• [WHAT THE EXERCISE ASKS]: Verbatim output required. Print the data in full.

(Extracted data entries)
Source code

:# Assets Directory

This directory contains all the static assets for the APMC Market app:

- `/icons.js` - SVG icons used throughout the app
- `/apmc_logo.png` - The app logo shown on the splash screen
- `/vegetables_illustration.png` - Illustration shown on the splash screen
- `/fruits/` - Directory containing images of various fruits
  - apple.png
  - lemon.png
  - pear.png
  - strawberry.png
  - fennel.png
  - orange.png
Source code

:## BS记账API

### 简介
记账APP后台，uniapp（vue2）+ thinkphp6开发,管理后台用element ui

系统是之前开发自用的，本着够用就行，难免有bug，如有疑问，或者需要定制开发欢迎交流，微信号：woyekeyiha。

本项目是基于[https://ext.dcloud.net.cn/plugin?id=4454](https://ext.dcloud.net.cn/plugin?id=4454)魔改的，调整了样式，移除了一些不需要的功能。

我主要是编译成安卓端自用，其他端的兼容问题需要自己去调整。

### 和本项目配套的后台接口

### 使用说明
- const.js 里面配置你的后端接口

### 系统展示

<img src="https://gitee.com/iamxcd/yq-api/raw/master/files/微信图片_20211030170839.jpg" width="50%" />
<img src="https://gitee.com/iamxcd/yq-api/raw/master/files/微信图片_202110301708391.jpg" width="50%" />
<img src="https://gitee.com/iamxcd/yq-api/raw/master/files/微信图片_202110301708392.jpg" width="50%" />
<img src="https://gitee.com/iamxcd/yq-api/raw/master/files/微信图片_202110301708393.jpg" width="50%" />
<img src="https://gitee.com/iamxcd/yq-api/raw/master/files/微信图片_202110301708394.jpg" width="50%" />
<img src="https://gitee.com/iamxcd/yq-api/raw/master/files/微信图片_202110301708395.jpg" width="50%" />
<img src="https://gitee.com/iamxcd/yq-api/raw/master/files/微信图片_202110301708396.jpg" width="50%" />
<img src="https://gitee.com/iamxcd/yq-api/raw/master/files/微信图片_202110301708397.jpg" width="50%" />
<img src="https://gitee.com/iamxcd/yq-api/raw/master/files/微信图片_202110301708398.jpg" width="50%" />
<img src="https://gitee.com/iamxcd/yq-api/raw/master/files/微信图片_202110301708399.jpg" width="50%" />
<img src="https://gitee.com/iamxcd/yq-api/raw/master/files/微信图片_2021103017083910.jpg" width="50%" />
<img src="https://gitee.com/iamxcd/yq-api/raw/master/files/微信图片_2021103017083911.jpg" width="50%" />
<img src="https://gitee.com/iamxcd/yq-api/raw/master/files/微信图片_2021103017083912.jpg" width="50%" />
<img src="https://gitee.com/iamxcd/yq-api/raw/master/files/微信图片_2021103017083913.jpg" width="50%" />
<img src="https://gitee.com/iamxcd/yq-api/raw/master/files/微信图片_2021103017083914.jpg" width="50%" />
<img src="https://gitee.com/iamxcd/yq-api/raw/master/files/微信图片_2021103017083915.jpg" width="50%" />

• [YOUR RESPONSE]:
Source code

:# Assets Directory

This directory contains all the static assets for the APMC Market app:

- `/icons.js` - SVG icons used throughout the app
- `/apmc_logo.png` - The app logo shown on the splash screen
- `/vegetables_illustration.png` - Illustration shown on the splash screen
- `/fruits/` - Directory containing images of various fruits
  - apple.png
  - lemon.png
  - pear.png
  - strawberry.png
  - fennel.png
  - orange.png
Source code

:## BS记账API

### 简介
记账APP后台，uniapp（vue2）+ thinkphp6开发,管理后台用element ui

系统是之前开发自用的，本着够用就行，难免有bug，如有疑问，或者需要定制开发欢迎交流，微信号：woyekeyiha。

本项目是基于[https://ext.dcloud.net.cn/plugin?id=4454](https://ext.dcloud.net.cn/plugin?id=4454)魔改的，调整了样式，移除了一些不需要的功能。

我主要是编译成安卓端自用，其他端的兼容问题需要自己去调整。

### 和本项目配套的后台接口

### 使用说明
- const.js 里面配置你的后端接口

### 系统展示

<img src="https://gitee.com/iamxcd/yq-api/raw/master/files/微信图片_20211030170839.jpg" width="50%" />
<img src="https://gitee.com/iamxcd/yq-api/raw/master/files/微信图片_202110301708391.jpg" width="50%" />
<img src="https://gitee.com/iamxcd/yq-api/raw/master/files/微信图片_202110301708392.jpg" width="50%" />
<img src="https://gitee.com/iamxcd/yq-api/raw/master/files/微信图片_202110301708393.jpg" width="50%" />
<img src="https://gitee.com/iamxcd/yq-api/raw/master/files/微信图片_202110301708394.jpg" width="50%" />
<img src="https://gitee.com/iamxcd/yq-api/raw/master/files/微信图片_202110301708395.jpg" width="50%" />
<img src="https://gitee.com/iamxcd/yq-api/raw/master/files/微信图片_202110301708396.jpg" width="50%" />
<img src="https://gitee.com/iamxcd/yq-api/raw/master/files/微信图片_202110301708397.jpg" width="50%" />
<img src="https://gitee.com/iamxcd/yq-api/raw/master/files/微信图片_202110301708398.jpg" width="50%" />
<img src="https://gitee.com/iamxcd/yq-api/raw/master/files/微信图片_202110301708399.jpg" width="50%" />
<img src="https://gitee.com/iamxcd/yq-api/raw/master/files/微信图片_2021103017083910.jpg" width="50%" />
<img src="https://gitee.com/iamxcd/yq-api/raw/master/files/微信图片_2021103017083911.jpg" width="50%" />
<img src="https://gitee.com/iamxcd/yq-api/raw/master/files/微信图片_2021103017083912.jpg" width="50%" />
<img src="https://gitee.com/iamxcd/yq-api/raw/master/files/微信图片_2021103017083913.jpg" width="50%" />
<img src="https://gitee.com/iamxcd/yq-api/raw/master/files/微信图片_2021103017083914.jpg" width="50%" />
<img src="https://gitee.com/iamxcd/yq-api/raw/master/files/微信图片_2021103017083915.jpg" width="50%" />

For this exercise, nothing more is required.